Last updated February 26, 2012. Created by grub3 on August 26, 2009.
Edited by TimeRaider, jsims281. Log in to edit this page.

When processing queries, the database has two possibilities:

  • Access the data directly using indexes.
  • Perform sequential scan on disc or in memory.

Sequential scans on large tables are considered evil, because they eat database memory and CPU time.
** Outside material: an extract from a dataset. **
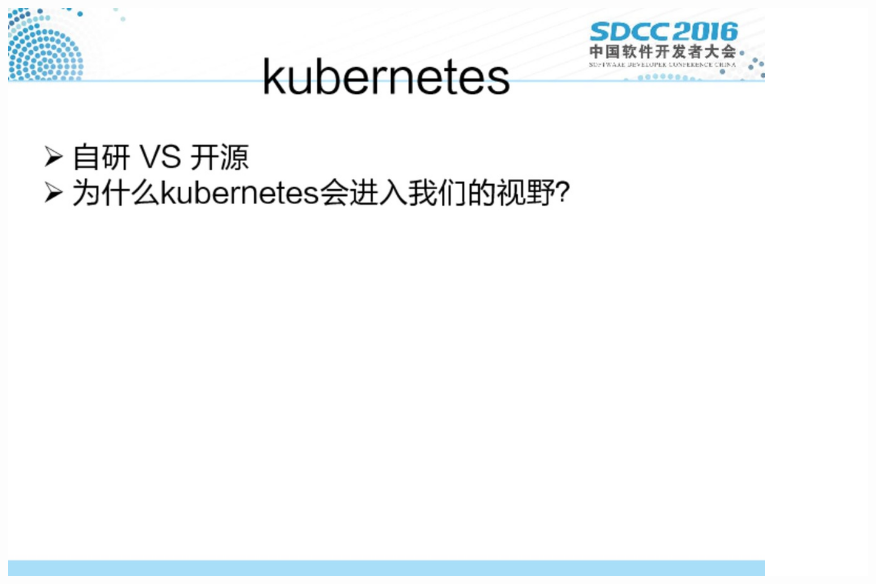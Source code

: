 <img src="/styles/images/tsrqy/36bd6aca81750768835a2b84b0b5214c-6.jpg"  width="757" alt="ppt6"   align="center"/>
A sequential scan on 100.000 rows will consume 100.000 CPU cycles . Even more when scanning from disc.

Therefore, the logic behind debugging queries is to run EXPLAIN on each slow query and hunt for sequential scans.

When you find a sequential scan, try to rewrite the query.
Rewriting queries takes both time and effort.

Here are examples for the most simple cases:

  • Add an index on columns involded in sequential scans.
  • Example:
    SELECT foo FROM table WHERE bar=1
    Of course, bar should carry an index.

  • Make sure that JOIN left and right colums have indexes.
  • SELECT foo, bar FROM table1 t1
    INNER JOIN table2  t2 on t1.a = t2.a
    WHERE t2.c=1

    Of course, t1.a and t2.a should carry indexes.

The guide covers detailed techniques for optimizing queries.

Usually, you can always transform a sequential query into a collection of INNER, LEFT and RIGHT JOINs which does not produce a sequential scan or produces it in the very last steps, when minimal information can be loaded in memory and computer fast.